--- Exercise ---
Every line below that carries the word "string" needs to be copied.

--- Supplied records ---
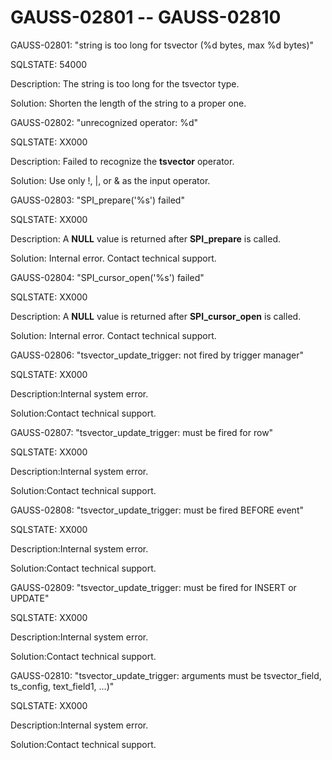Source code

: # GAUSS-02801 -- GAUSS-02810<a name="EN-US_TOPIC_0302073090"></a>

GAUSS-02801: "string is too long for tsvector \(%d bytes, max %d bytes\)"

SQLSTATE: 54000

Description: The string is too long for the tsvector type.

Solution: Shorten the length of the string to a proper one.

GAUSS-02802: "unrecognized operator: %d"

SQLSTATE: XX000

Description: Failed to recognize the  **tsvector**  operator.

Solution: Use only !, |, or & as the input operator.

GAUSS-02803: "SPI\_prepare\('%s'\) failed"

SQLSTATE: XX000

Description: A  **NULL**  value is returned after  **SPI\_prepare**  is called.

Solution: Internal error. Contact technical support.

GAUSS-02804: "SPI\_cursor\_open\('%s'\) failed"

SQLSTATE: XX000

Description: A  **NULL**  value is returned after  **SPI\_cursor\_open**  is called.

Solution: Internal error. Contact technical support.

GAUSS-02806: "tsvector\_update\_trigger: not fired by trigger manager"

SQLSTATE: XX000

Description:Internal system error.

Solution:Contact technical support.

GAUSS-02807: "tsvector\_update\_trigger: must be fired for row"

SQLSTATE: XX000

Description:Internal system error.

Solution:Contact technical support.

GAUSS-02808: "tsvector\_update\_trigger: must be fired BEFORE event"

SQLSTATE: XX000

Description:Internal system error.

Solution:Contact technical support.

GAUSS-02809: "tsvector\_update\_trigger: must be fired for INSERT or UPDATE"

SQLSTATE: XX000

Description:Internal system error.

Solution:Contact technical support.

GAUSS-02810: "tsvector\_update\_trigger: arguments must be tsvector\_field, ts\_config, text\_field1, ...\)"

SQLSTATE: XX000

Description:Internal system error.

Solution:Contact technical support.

==

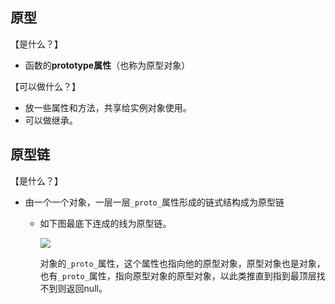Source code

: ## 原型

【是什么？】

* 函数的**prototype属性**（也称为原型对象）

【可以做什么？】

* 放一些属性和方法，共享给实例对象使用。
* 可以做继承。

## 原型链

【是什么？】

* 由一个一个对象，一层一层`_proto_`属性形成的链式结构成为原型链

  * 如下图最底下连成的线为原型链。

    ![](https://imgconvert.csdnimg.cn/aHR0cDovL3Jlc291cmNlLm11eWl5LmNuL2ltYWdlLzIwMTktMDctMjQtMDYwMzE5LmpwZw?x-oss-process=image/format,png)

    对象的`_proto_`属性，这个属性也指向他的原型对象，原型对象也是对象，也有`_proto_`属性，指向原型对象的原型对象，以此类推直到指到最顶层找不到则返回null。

--- Exercise response ---
GAUSS-02801: "string is too long for tsvector \(%d bytes, max %d bytes\)"
Description: The string is too long for the tsvector type.
Solution: Shorten the length of the string to a proper one.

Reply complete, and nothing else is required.